*** Data listing ***
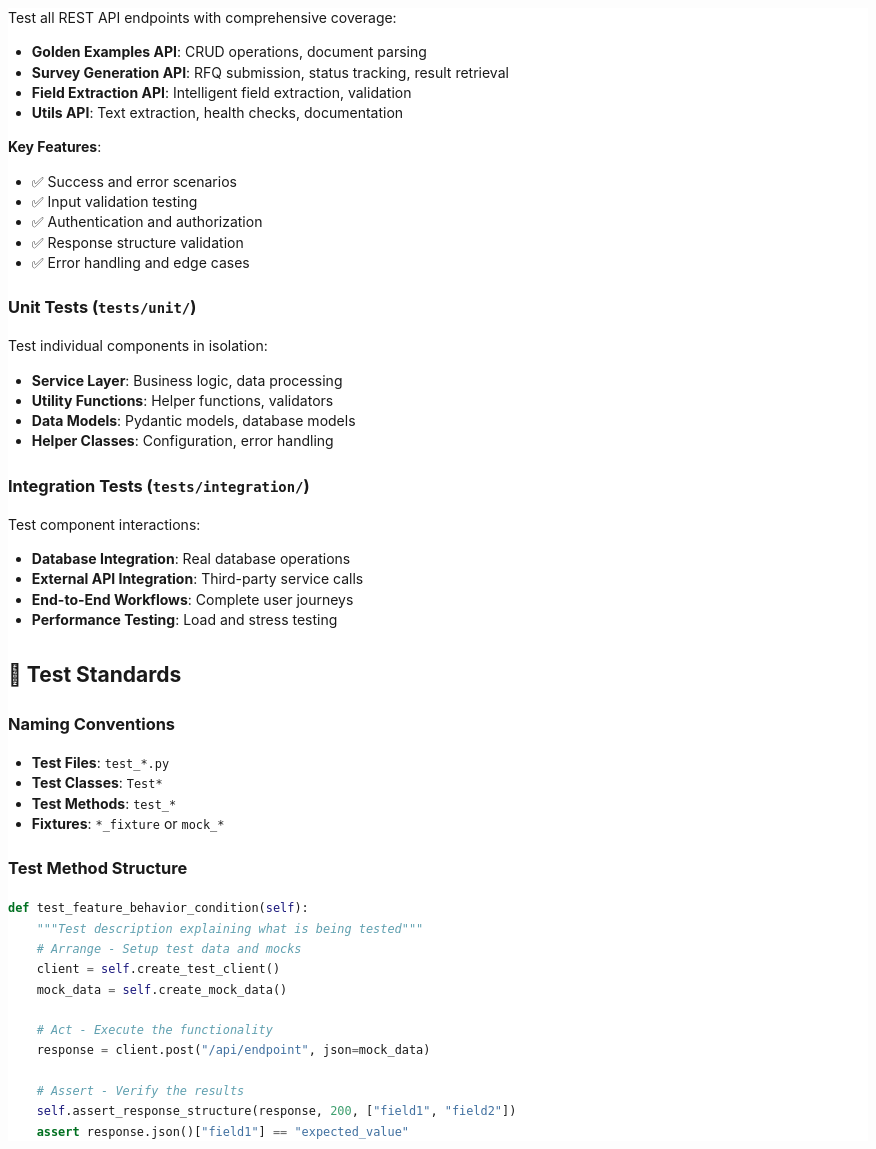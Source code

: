 Test all REST API endpoints with comprehensive coverage:

- **Golden Examples API**: CRUD operations, document parsing
- **Survey Generation API**: RFQ submission, status tracking, result retrieval
- **Field Extraction API**: Intelligent field extraction, validation
- **Utils API**: Text extraction, health checks, documentation

**Key Features**:
- ✅ Success and error scenarios
- ✅ Input validation testing
- ✅ Authentication and authorization
- ✅ Response structure validation
- ✅ Error handling and edge cases

### Unit Tests (`tests/unit/`)

Test individual components in isolation:

- **Service Layer**: Business logic, data processing
- **Utility Functions**: Helper functions, validators
- **Data Models**: Pydantic models, database models
- **Helper Classes**: Configuration, error handling

### Integration Tests (`tests/integration/`)

Test component interactions:

- **Database Integration**: Real database operations
- **External API Integration**: Third-party service calls
- **End-to-End Workflows**: Complete user journeys
- **Performance Testing**: Load and stress testing

## 🎯 Test Standards

### Naming Conventions

- **Test Files**: `test_*.py`
- **Test Classes**: `Test*`
- **Test Methods**: `test_*`
- **Fixtures**: `*_fixture` or `mock_*`

### Test Method Structure

```python
def test_feature_behavior_condition(self):
    """Test description explaining what is being tested"""
    # Arrange - Setup test data and mocks
    client = self.create_test_client()
    mock_data = self.create_mock_data()
    
    # Act - Execute the functionality
    response = client.post("/api/endpoint", json=mock_data)
    
    # Assert - Verify the results
    self.assert_response_structure(response, 200, ["field1", "field2"])
    assert response.json()["field1"] == "expected_value"
```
***
* Exercise *
The lines beginning with the one that holds "- **End-to-End Workflows**: Complete" and ending with the last line of the data above are to be reproduced exactly, and nothing else.

* Exercise answer *
- **End-to-End Workflows**: Complete user journeys
- **Performance Testing**: Load and stress testing

## 🎯 Test Standards

### Naming Conventions

- **Test Files**: `test_*.py`
- **Test Classes**: `Test*`
- **Test Methods**: `test_*`
- **Fixtures**: `*_fixture` or `mock_*`

### Test Method Structure

```python
def test_feature_behavior_condition(self):
    """Test description explaining what is being tested"""
    # Arrange - Setup test data and mocks
    client = self.create_test_client()
    mock_data = self.create_mock_data()
    
    # Act - Execute the functionality
    response = client.post("/api/endpoint", json=mock_data)
    
    # Assert - Verify the results
    self.assert_response_structure(response, 200, ["field1", "field2"])
    assert response.json()["field1"] == "expected_value"
```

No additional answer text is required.